* _WHAT TO WORK ON_: Copy the data exactly.
[[ EXERCISE DATA open ]]
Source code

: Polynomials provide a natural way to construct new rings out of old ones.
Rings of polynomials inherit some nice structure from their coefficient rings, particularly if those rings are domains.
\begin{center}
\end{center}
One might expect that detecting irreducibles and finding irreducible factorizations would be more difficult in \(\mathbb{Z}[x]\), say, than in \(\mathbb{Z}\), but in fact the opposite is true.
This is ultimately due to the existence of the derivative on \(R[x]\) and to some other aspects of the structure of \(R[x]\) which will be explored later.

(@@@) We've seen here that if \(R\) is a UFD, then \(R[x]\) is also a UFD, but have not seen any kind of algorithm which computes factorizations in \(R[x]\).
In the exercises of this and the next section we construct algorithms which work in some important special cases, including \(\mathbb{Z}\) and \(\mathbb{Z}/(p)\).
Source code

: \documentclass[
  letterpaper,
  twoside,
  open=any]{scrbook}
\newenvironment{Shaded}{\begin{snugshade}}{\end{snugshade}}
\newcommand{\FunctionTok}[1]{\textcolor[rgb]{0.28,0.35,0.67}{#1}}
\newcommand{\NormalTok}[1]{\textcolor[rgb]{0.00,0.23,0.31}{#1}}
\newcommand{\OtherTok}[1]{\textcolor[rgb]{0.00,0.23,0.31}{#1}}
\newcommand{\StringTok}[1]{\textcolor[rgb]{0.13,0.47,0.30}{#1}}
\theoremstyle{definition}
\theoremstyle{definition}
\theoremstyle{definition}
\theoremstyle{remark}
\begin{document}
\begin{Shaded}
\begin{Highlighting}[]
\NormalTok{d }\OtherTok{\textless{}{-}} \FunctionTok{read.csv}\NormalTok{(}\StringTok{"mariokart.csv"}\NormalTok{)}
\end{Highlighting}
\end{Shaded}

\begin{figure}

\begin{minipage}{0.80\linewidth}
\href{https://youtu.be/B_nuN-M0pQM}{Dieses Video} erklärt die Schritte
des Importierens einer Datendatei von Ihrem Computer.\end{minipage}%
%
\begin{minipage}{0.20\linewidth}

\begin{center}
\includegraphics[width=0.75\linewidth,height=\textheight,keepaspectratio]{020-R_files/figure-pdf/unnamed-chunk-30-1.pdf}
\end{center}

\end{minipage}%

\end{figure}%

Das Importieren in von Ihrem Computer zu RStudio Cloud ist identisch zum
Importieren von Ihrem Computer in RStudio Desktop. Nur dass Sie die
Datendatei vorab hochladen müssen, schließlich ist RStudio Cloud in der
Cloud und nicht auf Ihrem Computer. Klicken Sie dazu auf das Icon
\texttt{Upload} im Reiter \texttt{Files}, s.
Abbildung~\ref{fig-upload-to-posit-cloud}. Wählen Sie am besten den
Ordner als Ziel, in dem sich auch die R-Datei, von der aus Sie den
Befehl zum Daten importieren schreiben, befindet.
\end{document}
[[ EXERCISE DATA closed ]]
* _COMPLETED EXERCISE_:
Source code

: Polynomials provide a natural way to construct new rings out of old ones.
Rings of polynomials inherit some nice structure from their coefficient rings, particularly if those rings are domains.
\begin{center}
\end{center}
One might expect that detecting irreducibles and finding irreducible factorizations would be more difficult in \(\mathbb{Z}[x]\), say, than in \(\mathbb{Z}\), but in fact the opposite is true.
This is ultimately due to the existence of the derivative on \(R[x]\) and to some other aspects of the structure of \(R[x]\) which will be explored later.

(@@@) We've seen here that if \(R\) is a UFD, then \(R[x]\) is also a UFD, but have not seen any kind of algorithm which computes factorizations in \(R[x]\).
In the exercises of this and the next section we construct algorithms which work in some important special cases, including \(\mathbb{Z}\) and \(\mathbb{Z}/(p)\).
Source code

: \documentclass[
  letterpaper,
  twoside,
  open=any]{scrbook}
\newenvironment{Shaded}{\begin{snugshade}}{\end{snugshade}}
\newcommand{\FunctionTok}[1]{\textcolor[rgb]{0.28,0.35,0.67}{#1}}
\newcommand{\NormalTok}[1]{\textcolor[rgb]{0.00,0.23,0.31}{#1}}
\newcommand{\OtherTok}[1]{\textcolor[rgb]{0.00,0.23,0.31}{#1}}
\newcommand{\StringTok}[1]{\textcolor[rgb]{0.13,0.47,0.30}{#1}}
\theoremstyle{definition}
\theoremstyle{definition}
\theoremstyle{definition}
\theoremstyle{remark}
\begin{document}
\begin{Shaded}
\begin{Highlighting}[]
\NormalTok{d }\OtherTok{\textless{}{-}} \FunctionTok{read.csv}\NormalTok{(}\StringTok{"mariokart.csv"}\NormalTok{)}
\end{Highlighting}
\end{Shaded}

\begin{figure}

\begin{minipage}{0.80\linewidth}
\href{https://youtu.be/B_nuN-M0pQM}{Dieses Video} erklärt die Schritte
des Importierens einer Datendatei von Ihrem Computer.\end{minipage}%
%
\begin{minipage}{0.20\linewidth}

\begin{center}
\includegraphics[width=0.75\linewidth,height=\textheight,keepaspectratio]{020-R_files/figure-pdf/unnamed-chunk-30-1.pdf}
\end{center}

\end{minipage}%

\end{figure}%

Das Importieren in von Ihrem Computer zu RStudio Cloud ist identisch zum
Importieren von Ihrem Computer in RStudio Desktop. Nur dass Sie die
Datendatei vorab hochladen müssen, schließlich ist RStudio Cloud in der
Cloud und nicht auf Ihrem Computer. Klicken Sie dazu auf das Icon
\texttt{Upload} im Reiter \texttt{Files}, s.
Abbildung~\ref{fig-upload-to-posit-cloud}. Wählen Sie am besten den
Ordner als Ziel, in dem sich auch die R-Datei, von der aus Sie den
Befehl zum Daten importieren schreiben, befindet.
\end{document}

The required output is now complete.